“Oh, the weather outside is frightful…” Those are words traditionally sung during the Christmas season. But in the spring of 2011, you might not be surprised to hear those words on the lips of thousands of residents across the Midwest and Southeastern United States. These regions have been beset with unusually severe weather manifesting itself in ruinous flooding, damaging thunderstorms and deadly tornadoes. Just two nights ago, my family huddled in our basement during a “tornado warning” waiting what professional meteorologists predicted would be “a line of storms bearing great ferocity.”
That got me thinking, would I rather face a hurricane or a tornado? Of course, the wise among us — Weather Channel storm chasers not included in this group — would certainly answer, neither of the above!
Let’s face it, if given the option, prudent people would avoid both. But often than option doesn’t exist especially for those who live in tornado alleys or frequently experience the eye of a hurricane.
Hurricanes are bad – but they are predictable. Weather radar can spot a hurricane forming as a low pressure system, then becoming a tropical storm, days before it threatens life and property thousands of miles ahead in its path.
A tornado, on the other hand, is sneakier, more unpredictable and statistically, far more deadly. (From 1979-2002, the average annual number of global deaths attributed to hurricanes has been 19 compared to 55 for tornadoes.) As sophisticated as Doppler weather radar is, weather forecasters admit that they can seldom confirm the existence of a tornado, much less predict what it will do, more than thirteen minutes in advance. Why? A tornado may or may not dip out of a thunderstorm’s cloud wall. When a tornado does form, it may be small and brief, or large and sustained. It may stay on the ground for a few seconds or for several minutes. Death and destruction can be minimal or horrific, as was the case recently in Tuscaloosa, Alabama and Joplin, Missouri.
So, what does all this talk about hurricanes and tornadoes mean for leaders?
As a leader, if you receive forecasted predictions of a crisis, you should be preparing for it. People who reside in hurricane prone areas are warned repeatedly to be prepared. The wise listen and respond. Leaders must identify the predictable crisis that may occur on their watch and then prepare accordingly. Some examples of crisis? Absenteeism jumps due to a flu outbreak, a key parts supplier goes on strike, or a major customer cancels an order. It is reasonable to predict that crises like these could happen if we’re watching for the signs.

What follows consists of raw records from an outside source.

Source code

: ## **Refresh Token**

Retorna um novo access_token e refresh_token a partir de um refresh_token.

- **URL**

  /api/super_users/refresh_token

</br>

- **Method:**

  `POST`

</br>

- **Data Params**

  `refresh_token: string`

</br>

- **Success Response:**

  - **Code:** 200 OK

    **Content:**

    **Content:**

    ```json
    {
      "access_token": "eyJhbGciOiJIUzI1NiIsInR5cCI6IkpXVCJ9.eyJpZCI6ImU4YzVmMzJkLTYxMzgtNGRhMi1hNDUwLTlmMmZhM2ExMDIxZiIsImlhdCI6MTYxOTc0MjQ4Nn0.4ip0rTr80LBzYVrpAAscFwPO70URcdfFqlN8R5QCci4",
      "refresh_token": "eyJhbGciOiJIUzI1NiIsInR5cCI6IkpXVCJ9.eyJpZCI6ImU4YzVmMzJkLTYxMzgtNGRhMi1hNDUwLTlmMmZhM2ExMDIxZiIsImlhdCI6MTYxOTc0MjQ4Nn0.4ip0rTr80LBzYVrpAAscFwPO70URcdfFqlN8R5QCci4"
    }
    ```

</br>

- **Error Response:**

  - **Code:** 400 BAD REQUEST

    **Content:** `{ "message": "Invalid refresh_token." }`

Leaders should not only keep an ear open to forecasts, they should also keep an eye on the sky for rapidly changing conditions in the economy, customer satisfaction and employee morale. When storm clouds begin to form on the business front, assume that a tornado-like event could result. Panic is not necessary. Prudence and preparedness are. If that unpredictable tornado does dip out of the cloud wall of uncertainty (e.g., an unforeseen lawsuit is filed against the company, an unwelcome suitor proposes a hostile takeover, or fuel costs rise above $4 per gallon), immediately assess the risk and damage. Then, like people are doing throughout tornado riddled areas this week, get out there, do the clean up work and make a plan to avoid related risks in the future.
Oh, if you are wondering — thankfully, the line of weather basically skipped over us this time. A few downed trees. Electricity lost temporarily here and there, but most importantly, no injuries or loss of life. Were we well prepared or just lucky? I like to think it was a combination of both. But either way, we had a storm preparedness plan and we implemented it.